━━━━━ Data for the task ━━━━━
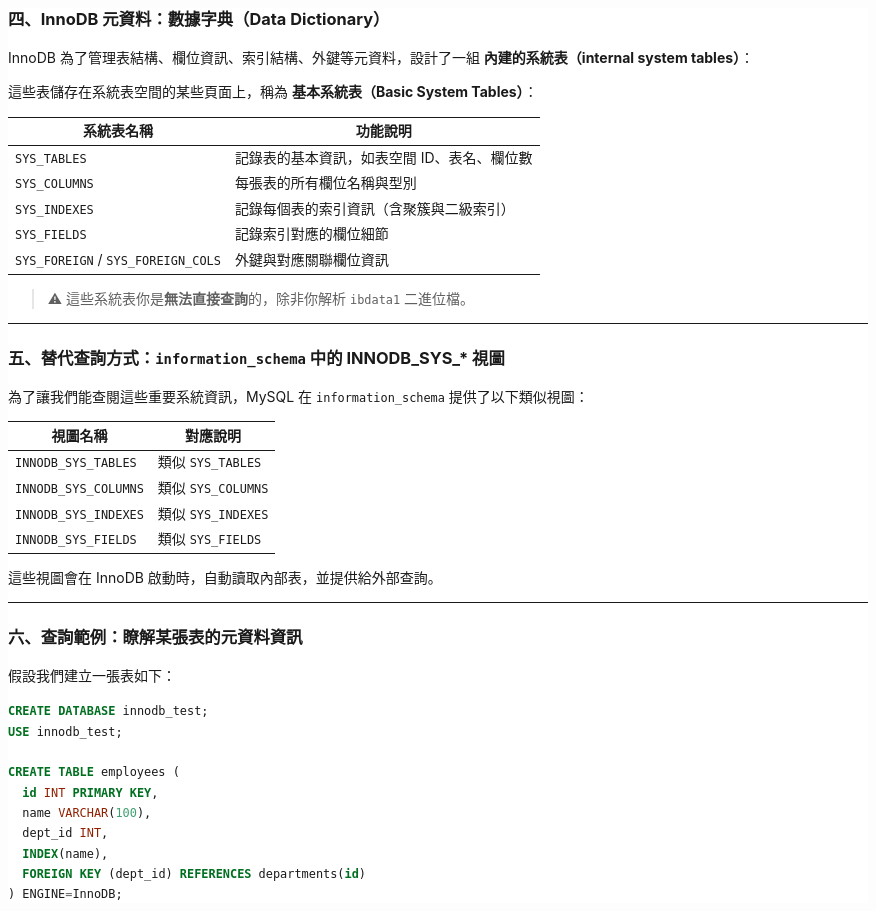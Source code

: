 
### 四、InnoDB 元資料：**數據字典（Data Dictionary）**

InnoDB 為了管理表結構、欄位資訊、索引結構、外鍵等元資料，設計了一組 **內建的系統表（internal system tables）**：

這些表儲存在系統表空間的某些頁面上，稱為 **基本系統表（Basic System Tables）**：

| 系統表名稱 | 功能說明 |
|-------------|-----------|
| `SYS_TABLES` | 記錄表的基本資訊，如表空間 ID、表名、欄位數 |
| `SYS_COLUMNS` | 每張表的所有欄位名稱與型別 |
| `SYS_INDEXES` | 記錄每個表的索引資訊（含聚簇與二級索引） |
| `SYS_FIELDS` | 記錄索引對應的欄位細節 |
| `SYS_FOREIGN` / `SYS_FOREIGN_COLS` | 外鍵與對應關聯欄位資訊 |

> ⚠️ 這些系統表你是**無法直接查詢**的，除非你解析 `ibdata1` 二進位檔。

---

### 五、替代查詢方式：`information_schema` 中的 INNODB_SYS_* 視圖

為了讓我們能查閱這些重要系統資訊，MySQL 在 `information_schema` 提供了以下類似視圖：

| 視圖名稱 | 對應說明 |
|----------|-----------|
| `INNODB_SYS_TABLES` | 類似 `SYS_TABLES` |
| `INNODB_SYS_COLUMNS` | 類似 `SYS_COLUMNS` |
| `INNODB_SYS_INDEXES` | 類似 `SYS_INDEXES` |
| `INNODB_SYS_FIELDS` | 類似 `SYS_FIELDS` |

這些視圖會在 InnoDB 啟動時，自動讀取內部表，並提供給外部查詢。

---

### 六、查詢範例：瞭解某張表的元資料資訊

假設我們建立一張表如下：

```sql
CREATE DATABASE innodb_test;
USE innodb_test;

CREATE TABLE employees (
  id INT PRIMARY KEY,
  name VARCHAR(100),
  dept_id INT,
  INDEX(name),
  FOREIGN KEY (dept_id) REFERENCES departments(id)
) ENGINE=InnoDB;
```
━━━━━
Task instructions> Wherever the listing shows a picture, omit it and output the rest exactly as given.

Result>
Source code

: 
### 四、InnoDB 元資料：**數據字典（Data Dictionary）**

InnoDB 為了管理表結構、欄位資訊、索引結構、外鍵等元資料，設計了一組 **內建的系統表（internal system tables）**：

這些表儲存在系統表空間的某些頁面上，稱為 **基本系統表（Basic System Tables）**：

| 系統表名稱 | 功能說明 |
|-------------|-----------|
| `SYS_TABLES` | 記錄表的基本資訊，如表空間 ID、表名、欄位數 |
| `SYS_COLUMNS` | 每張表的所有欄位名稱與型別 |
| `SYS_INDEXES` | 記錄每個表的索引資訊（含聚簇與二級索引） |
| `SYS_FIELDS` | 記錄索引對應的欄位細節 |
| `SYS_FOREIGN` / `SYS_FOREIGN_COLS` | 外鍵與對應關聯欄位資訊 |

> ⚠️ 這些系統表你是**無法直接查詢**的，除非你解析 `ibdata1` 二進位檔。

---

### 五、替代查詢方式：`information_schema` 中的 INNODB_SYS_* 視圖

為了讓我們能查閱這些重要系統資訊，MySQL 在 `information_schema` 提供了以下類似視圖：

| 視圖名稱 | 對應說明 |
|----------|-----------|
| `INNODB_SYS_TABLES` | 類似 `SYS_TABLES` |
| `INNODB_SYS_COLUMNS` | 類似 `SYS_COLUMNS` |
| `INNODB_SYS_INDEXES` | 類似 `SYS_INDEXES` |
| `INNODB_SYS_FIELDS` | 類似 `SYS_FIELDS` |

這些視圖會在 InnoDB 啟動時，自動讀取內部表，並提供給外部查詢。

---

### 六、查詢範例：瞭解某張表的元資料資訊

假設我們建立一張表如下：

```sql
CREATE DATABASE innodb_test;
USE innodb_test;

CREATE TABLE employees (
  id INT PRIMARY KEY,
  name VARCHAR(100),
  dept_id INT,
  INDEX(name),
  FOREIGN KEY (dept_id) REFERENCES departments(id)
) ENGINE=InnoDB;
```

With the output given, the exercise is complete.